Pictures paired with source code:

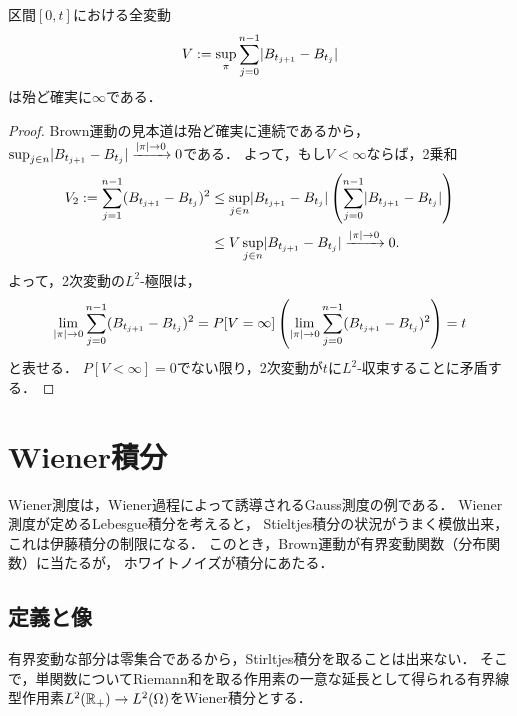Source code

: \documentclass[uplatex,dvipdfmx]{jsreport}
\begin{document}
\begin{corollary}[全変動の発散]
    区間$[0,t]$における全変動
    \[V:=\sup_{\pi}\sum^{n-1}_{j=0}\lvert B_{t_{j+1}}-B_{t_j}\rvert\]
    は殆ど確実に$\infty$である．
\end{corollary}
\begin{proof}
    Brown運動の見本道は殆ど確実に連続であるから，$\sup_{j\in n}\lvert B_{t_{j+1}}-B_{t_j}\rvert\xrightarrow{\lvert\pi\rvert\to0}0$である．
    よって，もし$V<\infty$ならば，2乗和
    \begin{align*}
        V_2:=\sum^{n-1}_{j=1}(B_{t_{j+1}}-B_{t_j})^2&\le\sup_{j\in n}\lvert B_{t_{j+1}}-B_{t_j}\rvert\left(\sum^{n-1}_{j=0}\lvert B_{t_{j+1}}-B_{t_j}\rvert\right)\\
        &\le V\sup_{j\in n}\lvert B_{t_{j+1}}-B_{t_j}\rvert\xrightarrow{\lvert\pi\rvert\to0}0.
    \end{align*}
    よって，2次変動の$L^2$-極限は，
    \[\lim_{\lvert\pi\rvert\to0}\sum^{n-1}_{j=0}(B_{t_{j+1}}-B_{t_j})^2=P[V=\infty]\left(\lim_{\lvert\pi\rvert\to0}\sum^{n-1}_{j=0}(B_{t_{j+1}}-B_{t_j})^2\right)=t\]
    と表せる．
    $P[V<\infty]=0$でない限り，2次変動が$t$に$L^2$-収束することに矛盾する．
\end{proof}



\section{Wiener積分}

\begin{tcolorbox}[colframe=ForestGreen, colback=ForestGreen!10!white,breakable,colbacktitle=ForestGreen!40!white,coltitle=black,fonttitle=\bfseries\sffamily,
    title=]
    Wiener測度は，Wiener過程によって誘導されるGauss測度の例である．
    Wiener測度が定めるLebesgue積分を考えると，
    Stieltjes積分の状況がうまく模倣出来，これは伊藤積分の制限になる．
    このとき，Brown運動が有界変動関数（分布関数）に当たるが，
    ホワイトノイズが積分にあたる．
\end{tcolorbox}

\subsection{定義と像}

\begin{tcolorbox}[colframe=ForestGreen, colback=ForestGreen!10!white,breakable,colbacktitle=ForestGreen!40!white,coltitle=black,fonttitle=\bfseries\sffamily,
title=]
    有界変動な部分は零集合であるから，Stirltjes積分を取ることは出来ない．
    そこで，単関数についてRiemann和を取る作用素の一意な延長として得られる有界線型作用素$L^2(\mathbb{R}_+)\to L^2(\Omega)$をWiener積分とする．
\end{tcolorbox}
\end{document}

### ACTIVITY
Could you copy out every record exactly, minus the pictures?

### OUTPUT FOR THIS TASK
Source code

: \documentclass[uplatex,dvipdfmx]{jsreport}
\begin{document}
\begin{corollary}[全変動の発散]
    区間$[0,t]$における全変動
    \[V:=\sup_{\pi}\sum^{n-1}_{j=0}\lvert B_{t_{j+1}}-B_{t_j}\rvert\]
    は殆ど確実に$\infty$である．
\end{corollary}
\begin{proof}
    Brown運動の見本道は殆ど確実に連続であるから，$\sup_{j\in n}\lvert B_{t_{j+1}}-B_{t_j}\rvert\xrightarrow{\lvert\pi\rvert\to0}0$である．
    よって，もし$V<\infty$ならば，2乗和
    \begin{align*}
        V_2:=\sum^{n-1}_{j=1}(B_{t_{j+1}}-B_{t_j})^2&\le\sup_{j\in n}\lvert B_{t_{j+1}}-B_{t_j}\rvert\left(\sum^{n-1}_{j=0}\lvert B_{t_{j+1}}-B_{t_j}\rvert\right)\\
        &\le V\sup_{j\in n}\lvert B_{t_{j+1}}-B_{t_j}\rvert\xrightarrow{\lvert\pi\rvert\to0}0.
    \end{align*}
    よって，2次変動の$L^2$-極限は，
    \[\lim_{\lvert\pi\rvert\to0}\sum^{n-1}_{j=0}(B_{t_{j+1}}-B_{t_j})^2=P[V=\infty]\left(\lim_{\lvert\pi\rvert\to0}\sum^{n-1}_{j=0}(B_{t_{j+1}}-B_{t_j})^2\right)=t\]
    と表せる．
    $P[V<\infty]=0$でない限り，2次変動が$t$に$L^2$-収束することに矛盾する．
\end{proof}



\section{Wiener積分}

\begin{tcolorbox}[colframe=ForestGreen, colback=ForestGreen!10!white,breakable,colbacktitle=ForestGreen!40!white,coltitle=black,fonttitle=\bfseries\sffamily,
    title=]
    Wiener測度は，Wiener過程によって誘導されるGauss測度の例である．
    Wiener測度が定めるLebesgue積分を考えると，
    Stieltjes積分の状況がうまく模倣出来，これは伊藤積分の制限になる．
    このとき，Brown運動が有界変動関数（分布関数）に当たるが，
    ホワイトノイズが積分にあたる．
\end{tcolorbox}

\subsection{定義と像}

\begin{tcolorbox}[colframe=ForestGreen, colback=ForestGreen!10!white,breakable,colbacktitle=ForestGreen!40!white,coltitle=black,fonttitle=\bfseries\sffamily,
title=]
    有界変動な部分は零集合であるから，Stirltjes積分を取ることは出来ない．
    そこで，単関数についてRiemann和を取る作用素の一意な延長として得られる有界線型作用素$L^2(\mathbb{R}_+)\to L^2(\Omega)$をWiener積分とする．
\end{tcolorbox}
\end{document}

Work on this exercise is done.